PJM would ensure real-time notification of the adjustments and be responsible for keeping a historical record of them.

PJM’s Lisa Morelli also discussed staff’s concerns that current reserve zone modeling of the RTO zone with the Mid-Atlantic Dominion (MAD) sub-zone “doesn’t always accurately reflect the constraints dispatch is most concerned with overloading,” which can exacerbate constraints and result in reserve prices that don’t accurately reflect system conditions.

PJM is recommending including nodal reserve pricing and flexible sub-zone modeling in the task force’s discussion. The RTO would define several reserve sub-zones but only tackle one at a time. They could be defined by three categories of constraints: reactive transfer interfaces; 345-kV or larger actual overload constraints; or contingency overloads exceeding the load dump limit on a facility that is 345 kV or larger. PJM would notify participants about their use as early as possible, but provide at least one day’s advance notice.

Each subzone would have its own ORDCs for synch and primary reserves that would remain consistent with the RTO-wide methodology. Staff confirmed that units that hadn’t been assigned for reserves and are offline for some other reason wouldn’t be eligible to receive primary reserve payments.

‘Philosophical Issues’

The proposal sparked discussion from stakeholders about the potential implications.

Susan Bruce, representing the PJM Industrial Customers Coalition, said she was “comforted” to hear that the issues the proposal is meant to address don’t happen often but said she has “philosophical issues” with the market ramifications.

“PJM benefits as a reserve-sharing concept,” she said.

Bresler’s comments about energy as a primary market prompted Roy Shanker, a consultant for several generators, to warn that when the energy and ancillary services markets become “large enough, the behavior of the demand curve has to be examined.”

Bresler agreed that the capacity market’s variable resource requirement demand curve and the energy market’s ORDCs are connected.

Bruce asked that PJM and its Independent Market Monitor attempt to find “areas of consensus” on the topic.

“As much as can be done to narrow those gaps, especially from a customer perspective, that would be highly valued,” she said.

Bresler said staff are “working pretty hard” with the Monitor to come to agreement and that “the sooner that happens, the better off we and the stakeholder community will be.”

PJM also remained noncommittal on Bruce’s request for simulations to see how the proposal shifts revenues between the capacity and energy markets.

“Certainly industrial customers are concerned given their high volume usage,” she said.

PJM staff expressed concerned that stakeholders would judge the proposals on the simulated outcomes rather than the logic of the methodology.

“We do want to have principled reasons for the changes we’re making,” Bruce said, but she added that insight into the potential impact “would be a useful tool … so we can make the right choices before it’s too late.”
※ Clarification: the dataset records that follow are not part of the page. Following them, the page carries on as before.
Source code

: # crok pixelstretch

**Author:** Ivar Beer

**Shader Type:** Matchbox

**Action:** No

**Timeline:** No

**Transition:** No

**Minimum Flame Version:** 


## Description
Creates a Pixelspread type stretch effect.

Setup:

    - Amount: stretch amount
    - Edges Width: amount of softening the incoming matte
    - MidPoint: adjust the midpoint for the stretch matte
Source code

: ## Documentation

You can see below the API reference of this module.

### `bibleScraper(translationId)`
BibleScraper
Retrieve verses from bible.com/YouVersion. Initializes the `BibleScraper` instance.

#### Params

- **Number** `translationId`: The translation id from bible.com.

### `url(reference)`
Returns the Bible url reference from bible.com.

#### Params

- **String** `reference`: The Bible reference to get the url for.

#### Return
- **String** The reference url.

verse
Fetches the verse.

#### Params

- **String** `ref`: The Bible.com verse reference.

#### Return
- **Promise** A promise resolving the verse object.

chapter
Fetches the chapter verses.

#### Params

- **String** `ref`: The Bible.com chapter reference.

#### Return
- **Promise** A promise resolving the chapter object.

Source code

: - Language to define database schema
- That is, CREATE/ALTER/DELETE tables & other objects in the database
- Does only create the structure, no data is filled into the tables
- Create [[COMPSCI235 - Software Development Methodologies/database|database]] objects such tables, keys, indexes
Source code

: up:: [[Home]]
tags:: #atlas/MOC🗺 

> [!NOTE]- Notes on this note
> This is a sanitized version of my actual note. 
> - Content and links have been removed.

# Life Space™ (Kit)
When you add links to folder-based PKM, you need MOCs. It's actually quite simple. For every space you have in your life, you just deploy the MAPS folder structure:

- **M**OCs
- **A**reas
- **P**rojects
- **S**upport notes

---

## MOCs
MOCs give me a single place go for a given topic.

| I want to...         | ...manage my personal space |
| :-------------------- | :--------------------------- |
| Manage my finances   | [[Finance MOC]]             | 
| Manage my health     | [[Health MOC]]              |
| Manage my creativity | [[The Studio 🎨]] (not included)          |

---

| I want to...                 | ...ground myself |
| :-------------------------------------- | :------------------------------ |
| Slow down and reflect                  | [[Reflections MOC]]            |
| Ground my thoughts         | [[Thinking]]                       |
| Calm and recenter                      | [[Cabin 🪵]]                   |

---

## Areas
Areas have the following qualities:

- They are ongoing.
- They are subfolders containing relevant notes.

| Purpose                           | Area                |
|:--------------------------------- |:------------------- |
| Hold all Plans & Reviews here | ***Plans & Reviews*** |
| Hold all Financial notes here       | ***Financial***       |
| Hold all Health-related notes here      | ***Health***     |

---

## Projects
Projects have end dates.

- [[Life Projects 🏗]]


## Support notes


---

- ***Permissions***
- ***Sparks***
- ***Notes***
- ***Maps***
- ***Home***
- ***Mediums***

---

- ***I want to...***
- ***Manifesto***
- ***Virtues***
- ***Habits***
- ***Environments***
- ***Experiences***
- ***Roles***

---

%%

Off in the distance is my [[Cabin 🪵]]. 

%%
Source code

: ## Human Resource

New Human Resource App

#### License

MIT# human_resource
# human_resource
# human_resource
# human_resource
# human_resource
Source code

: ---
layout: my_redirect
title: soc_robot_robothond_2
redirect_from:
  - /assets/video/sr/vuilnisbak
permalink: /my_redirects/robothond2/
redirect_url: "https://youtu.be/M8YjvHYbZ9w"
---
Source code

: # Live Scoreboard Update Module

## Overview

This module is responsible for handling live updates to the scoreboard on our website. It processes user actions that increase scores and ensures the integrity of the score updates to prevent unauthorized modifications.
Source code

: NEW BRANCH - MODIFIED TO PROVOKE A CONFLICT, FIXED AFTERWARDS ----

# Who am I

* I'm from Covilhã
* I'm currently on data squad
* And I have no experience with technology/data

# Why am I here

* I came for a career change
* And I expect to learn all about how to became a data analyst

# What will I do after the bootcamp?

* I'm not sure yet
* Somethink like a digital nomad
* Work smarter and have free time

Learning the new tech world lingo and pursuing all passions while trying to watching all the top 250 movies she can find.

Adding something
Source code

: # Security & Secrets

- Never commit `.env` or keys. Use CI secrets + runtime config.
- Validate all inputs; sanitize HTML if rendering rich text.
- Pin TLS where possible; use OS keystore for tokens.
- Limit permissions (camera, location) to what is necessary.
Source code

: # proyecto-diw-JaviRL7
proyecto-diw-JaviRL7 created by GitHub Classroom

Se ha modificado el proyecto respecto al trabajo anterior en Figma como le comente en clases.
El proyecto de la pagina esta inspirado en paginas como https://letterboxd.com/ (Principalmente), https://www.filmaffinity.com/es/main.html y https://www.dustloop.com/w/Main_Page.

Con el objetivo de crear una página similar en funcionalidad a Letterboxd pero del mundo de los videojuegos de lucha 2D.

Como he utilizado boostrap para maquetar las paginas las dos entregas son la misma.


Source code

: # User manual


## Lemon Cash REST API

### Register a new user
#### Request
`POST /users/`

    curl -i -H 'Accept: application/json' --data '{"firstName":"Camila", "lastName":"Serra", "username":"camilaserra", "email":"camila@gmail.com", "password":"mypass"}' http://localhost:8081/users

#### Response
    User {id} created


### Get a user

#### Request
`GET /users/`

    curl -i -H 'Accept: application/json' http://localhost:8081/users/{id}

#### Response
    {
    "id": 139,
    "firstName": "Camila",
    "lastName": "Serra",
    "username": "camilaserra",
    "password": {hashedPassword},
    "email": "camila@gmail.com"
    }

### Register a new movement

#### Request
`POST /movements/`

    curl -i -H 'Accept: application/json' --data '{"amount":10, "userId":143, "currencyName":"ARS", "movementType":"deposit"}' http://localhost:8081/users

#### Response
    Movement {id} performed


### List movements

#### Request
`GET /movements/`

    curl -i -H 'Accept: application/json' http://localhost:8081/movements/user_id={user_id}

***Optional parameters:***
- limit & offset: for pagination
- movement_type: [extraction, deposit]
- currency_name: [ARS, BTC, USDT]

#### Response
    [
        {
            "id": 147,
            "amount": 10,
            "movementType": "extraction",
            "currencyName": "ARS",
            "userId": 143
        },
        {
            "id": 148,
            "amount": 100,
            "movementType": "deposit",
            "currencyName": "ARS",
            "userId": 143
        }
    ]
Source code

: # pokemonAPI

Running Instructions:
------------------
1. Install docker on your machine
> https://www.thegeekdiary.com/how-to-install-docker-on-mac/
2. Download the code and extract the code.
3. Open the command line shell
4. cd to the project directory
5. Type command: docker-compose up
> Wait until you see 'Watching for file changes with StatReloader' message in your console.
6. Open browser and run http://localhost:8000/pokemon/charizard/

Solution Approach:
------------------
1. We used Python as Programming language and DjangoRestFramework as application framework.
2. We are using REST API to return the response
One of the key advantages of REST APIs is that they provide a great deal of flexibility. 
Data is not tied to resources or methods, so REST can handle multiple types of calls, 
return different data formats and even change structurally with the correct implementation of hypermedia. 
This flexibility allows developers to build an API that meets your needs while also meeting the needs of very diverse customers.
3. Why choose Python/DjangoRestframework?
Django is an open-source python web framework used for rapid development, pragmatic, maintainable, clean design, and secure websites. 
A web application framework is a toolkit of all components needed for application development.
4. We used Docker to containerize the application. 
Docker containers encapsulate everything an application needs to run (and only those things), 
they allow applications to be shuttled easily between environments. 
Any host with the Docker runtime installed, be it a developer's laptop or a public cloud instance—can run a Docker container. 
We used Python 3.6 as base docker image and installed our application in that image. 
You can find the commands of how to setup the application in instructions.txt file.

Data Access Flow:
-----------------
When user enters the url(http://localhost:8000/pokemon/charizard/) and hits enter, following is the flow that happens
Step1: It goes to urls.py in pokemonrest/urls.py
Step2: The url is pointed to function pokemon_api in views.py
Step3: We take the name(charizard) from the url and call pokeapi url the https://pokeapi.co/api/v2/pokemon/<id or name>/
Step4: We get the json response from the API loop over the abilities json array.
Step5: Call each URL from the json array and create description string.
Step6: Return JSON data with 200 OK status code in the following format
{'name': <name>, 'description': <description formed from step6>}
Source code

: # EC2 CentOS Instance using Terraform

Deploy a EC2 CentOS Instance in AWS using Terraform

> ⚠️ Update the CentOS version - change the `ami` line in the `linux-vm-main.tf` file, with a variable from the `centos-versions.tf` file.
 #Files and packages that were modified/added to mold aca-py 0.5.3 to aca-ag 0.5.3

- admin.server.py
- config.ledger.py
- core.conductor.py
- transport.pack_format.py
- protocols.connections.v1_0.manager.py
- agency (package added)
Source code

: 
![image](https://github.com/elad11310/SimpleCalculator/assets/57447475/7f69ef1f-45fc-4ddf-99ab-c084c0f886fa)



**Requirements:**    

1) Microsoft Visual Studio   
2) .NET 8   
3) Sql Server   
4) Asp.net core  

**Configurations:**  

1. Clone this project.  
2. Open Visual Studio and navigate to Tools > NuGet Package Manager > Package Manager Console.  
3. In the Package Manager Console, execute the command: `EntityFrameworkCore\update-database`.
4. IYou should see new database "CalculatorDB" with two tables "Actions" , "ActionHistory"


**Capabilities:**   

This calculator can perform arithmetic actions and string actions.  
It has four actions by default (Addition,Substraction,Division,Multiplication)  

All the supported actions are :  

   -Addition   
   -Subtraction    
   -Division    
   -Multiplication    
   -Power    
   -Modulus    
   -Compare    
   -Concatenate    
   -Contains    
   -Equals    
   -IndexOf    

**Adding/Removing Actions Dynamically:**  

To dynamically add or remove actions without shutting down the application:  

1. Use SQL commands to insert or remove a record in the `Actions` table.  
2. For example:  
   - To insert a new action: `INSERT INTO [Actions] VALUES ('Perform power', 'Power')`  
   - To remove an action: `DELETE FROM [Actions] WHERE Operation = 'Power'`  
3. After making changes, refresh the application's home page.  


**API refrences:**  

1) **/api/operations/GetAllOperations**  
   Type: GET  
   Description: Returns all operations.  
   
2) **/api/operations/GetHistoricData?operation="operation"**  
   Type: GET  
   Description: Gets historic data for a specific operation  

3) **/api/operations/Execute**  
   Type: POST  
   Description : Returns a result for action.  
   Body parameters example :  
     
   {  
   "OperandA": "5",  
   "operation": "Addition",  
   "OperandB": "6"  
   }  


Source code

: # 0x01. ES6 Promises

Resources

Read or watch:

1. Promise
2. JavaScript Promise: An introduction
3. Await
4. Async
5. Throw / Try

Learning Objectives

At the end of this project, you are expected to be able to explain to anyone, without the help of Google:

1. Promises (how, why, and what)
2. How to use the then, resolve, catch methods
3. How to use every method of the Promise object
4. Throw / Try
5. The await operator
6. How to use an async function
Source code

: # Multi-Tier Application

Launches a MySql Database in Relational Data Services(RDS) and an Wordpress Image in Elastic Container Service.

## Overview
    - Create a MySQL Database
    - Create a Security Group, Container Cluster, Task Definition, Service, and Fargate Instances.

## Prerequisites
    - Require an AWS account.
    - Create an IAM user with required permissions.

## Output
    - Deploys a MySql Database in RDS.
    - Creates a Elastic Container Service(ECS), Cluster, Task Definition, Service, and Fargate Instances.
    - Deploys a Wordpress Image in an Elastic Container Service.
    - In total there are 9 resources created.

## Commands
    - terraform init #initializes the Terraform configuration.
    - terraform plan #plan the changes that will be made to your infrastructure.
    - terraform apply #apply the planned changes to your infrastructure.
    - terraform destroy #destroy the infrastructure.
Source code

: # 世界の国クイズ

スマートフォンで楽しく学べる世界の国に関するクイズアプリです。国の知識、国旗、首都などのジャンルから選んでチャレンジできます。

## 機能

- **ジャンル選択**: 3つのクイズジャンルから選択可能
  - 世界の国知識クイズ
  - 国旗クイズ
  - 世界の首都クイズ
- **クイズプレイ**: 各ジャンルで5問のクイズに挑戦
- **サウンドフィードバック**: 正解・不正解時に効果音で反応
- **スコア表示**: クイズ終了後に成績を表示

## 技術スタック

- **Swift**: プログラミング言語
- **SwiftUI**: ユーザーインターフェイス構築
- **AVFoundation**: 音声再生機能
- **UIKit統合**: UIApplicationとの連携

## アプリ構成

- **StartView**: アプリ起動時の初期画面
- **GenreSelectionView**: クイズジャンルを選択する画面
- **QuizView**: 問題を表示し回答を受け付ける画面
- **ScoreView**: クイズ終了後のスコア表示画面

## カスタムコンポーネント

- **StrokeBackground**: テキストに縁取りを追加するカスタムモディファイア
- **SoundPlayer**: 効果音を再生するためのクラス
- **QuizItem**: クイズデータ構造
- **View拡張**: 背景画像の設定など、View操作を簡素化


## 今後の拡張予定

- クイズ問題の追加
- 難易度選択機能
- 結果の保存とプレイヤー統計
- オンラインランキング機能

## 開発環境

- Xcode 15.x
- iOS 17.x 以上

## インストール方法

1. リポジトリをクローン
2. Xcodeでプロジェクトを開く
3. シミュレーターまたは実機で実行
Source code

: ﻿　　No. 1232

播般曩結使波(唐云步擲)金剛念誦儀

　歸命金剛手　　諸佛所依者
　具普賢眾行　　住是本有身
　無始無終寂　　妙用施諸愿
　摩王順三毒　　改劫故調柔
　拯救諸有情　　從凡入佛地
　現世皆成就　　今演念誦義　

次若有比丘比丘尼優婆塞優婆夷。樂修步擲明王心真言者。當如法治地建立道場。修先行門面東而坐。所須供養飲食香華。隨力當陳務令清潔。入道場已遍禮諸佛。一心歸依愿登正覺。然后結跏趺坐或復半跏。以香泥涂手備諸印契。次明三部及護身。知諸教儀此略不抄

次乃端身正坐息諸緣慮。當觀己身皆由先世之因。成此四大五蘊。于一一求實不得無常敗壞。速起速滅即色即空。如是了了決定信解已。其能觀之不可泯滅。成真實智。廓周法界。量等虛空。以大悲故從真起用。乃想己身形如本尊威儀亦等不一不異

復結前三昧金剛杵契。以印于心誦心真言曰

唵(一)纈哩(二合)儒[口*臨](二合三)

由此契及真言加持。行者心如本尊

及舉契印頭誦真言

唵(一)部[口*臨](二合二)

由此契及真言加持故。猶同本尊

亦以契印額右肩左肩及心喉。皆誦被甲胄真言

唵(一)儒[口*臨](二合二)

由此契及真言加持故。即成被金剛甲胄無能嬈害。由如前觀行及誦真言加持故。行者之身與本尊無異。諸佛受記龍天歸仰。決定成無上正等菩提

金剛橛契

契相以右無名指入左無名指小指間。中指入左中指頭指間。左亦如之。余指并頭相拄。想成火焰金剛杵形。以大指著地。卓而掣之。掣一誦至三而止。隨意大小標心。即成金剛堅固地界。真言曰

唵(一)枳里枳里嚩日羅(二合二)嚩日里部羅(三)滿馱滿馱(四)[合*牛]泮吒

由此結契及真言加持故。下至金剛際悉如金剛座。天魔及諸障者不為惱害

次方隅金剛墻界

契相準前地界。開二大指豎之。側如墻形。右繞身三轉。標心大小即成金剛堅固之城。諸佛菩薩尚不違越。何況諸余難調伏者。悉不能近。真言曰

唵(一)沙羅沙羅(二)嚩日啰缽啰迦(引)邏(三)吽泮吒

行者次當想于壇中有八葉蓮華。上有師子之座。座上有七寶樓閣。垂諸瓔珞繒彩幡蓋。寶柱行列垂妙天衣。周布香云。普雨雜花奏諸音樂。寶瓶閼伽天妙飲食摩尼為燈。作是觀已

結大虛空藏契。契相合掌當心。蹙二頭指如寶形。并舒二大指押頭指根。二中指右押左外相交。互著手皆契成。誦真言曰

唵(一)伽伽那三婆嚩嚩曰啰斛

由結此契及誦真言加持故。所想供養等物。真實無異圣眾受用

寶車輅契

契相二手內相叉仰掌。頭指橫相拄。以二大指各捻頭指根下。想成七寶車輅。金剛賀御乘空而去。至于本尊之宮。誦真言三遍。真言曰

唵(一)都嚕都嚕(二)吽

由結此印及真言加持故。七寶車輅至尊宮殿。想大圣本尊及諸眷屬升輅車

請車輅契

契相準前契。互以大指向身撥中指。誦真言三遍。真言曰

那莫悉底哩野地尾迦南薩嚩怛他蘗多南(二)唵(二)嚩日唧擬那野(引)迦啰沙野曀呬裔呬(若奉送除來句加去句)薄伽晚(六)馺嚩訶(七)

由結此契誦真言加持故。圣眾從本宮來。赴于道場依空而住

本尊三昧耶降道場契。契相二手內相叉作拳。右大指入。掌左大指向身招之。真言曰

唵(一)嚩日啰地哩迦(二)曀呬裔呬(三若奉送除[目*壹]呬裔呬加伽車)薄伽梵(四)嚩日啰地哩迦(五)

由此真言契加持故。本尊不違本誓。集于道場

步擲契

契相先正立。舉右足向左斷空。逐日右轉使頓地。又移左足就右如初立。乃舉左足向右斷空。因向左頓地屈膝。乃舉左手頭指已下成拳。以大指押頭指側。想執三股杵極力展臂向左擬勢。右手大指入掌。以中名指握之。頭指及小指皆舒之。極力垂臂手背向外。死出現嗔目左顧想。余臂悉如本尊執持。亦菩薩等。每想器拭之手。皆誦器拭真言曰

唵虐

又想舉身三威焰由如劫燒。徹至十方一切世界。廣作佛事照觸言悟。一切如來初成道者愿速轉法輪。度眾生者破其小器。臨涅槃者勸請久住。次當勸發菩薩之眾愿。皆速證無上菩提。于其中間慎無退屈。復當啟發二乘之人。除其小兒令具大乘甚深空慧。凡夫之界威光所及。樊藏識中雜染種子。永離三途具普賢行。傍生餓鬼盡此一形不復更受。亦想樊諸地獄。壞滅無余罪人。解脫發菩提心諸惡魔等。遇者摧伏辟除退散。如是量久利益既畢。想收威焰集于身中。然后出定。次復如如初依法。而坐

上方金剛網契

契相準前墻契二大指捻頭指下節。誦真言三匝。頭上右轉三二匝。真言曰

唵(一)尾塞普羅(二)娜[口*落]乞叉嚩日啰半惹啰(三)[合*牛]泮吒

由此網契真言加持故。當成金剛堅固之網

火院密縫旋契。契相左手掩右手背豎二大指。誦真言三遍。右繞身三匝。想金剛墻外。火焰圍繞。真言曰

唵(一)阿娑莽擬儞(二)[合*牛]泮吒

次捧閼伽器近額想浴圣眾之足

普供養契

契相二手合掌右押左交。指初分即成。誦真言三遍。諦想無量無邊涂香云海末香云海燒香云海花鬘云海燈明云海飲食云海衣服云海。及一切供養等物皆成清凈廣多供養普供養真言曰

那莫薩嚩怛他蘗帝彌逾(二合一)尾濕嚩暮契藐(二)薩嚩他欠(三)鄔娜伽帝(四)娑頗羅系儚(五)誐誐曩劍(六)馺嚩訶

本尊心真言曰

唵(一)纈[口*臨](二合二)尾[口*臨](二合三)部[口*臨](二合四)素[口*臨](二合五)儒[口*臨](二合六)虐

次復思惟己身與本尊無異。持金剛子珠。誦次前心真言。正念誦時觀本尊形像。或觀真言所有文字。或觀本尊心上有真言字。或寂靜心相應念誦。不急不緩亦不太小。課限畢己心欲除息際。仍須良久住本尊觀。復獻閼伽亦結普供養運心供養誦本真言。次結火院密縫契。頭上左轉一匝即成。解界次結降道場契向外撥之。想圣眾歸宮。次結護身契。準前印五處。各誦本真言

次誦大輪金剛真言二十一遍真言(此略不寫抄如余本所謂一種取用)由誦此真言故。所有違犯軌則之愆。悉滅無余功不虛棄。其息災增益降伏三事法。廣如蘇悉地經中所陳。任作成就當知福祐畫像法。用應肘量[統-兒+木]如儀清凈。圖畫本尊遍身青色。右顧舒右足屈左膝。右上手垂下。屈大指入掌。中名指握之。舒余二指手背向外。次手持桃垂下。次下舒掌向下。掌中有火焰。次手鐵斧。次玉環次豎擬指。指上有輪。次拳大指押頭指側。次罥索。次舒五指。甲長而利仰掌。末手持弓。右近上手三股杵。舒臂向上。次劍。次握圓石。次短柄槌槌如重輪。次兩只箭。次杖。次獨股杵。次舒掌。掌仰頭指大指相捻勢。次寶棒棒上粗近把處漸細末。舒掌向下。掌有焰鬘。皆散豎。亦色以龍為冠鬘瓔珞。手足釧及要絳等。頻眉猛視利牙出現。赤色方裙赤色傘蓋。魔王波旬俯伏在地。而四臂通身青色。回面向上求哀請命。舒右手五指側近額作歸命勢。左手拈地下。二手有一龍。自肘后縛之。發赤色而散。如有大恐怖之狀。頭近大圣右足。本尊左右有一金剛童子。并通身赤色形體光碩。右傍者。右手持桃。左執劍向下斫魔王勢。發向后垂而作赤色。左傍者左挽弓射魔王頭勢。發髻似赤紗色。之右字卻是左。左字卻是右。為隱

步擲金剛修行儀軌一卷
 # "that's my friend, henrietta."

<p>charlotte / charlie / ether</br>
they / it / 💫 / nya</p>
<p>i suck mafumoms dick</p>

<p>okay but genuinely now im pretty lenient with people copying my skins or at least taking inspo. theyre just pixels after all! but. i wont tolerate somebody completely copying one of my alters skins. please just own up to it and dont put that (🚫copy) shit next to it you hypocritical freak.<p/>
James Wilson of Wilson Energy Economics, who consults for several member states’ consumer advocates, said he was interested in “understand[ing] the consequences at a nitty-gritty level, not at an aggregate level.”

Bresler said that could be helpful with the caveat that nothing can be extrapolated to suggest larger consequences.

The meeting concluded with PJM’s Vince Stefanowicz explaining the next steps for developing the real-time 30-minute reserves product. The operational justification and methodology for defining the procurement target were endorsed at the July meeting of the Operating Committee and are moving on to be considered by the Markets and Reliability and Members committees. (See “Real-time 30-minute Reserves,” PJM Operating Committee Briefs: July 10, 2018.)

The price formation task force will focus on pricing the reserve target and optimizing with other ancillary services, determining what resources are eligible and coordinating real-time dispatch, he said.

GT Power Group’s Dave Pratzon asked that the discussion include an analysis to identify why the reserve deficiencies are occurring in the first place.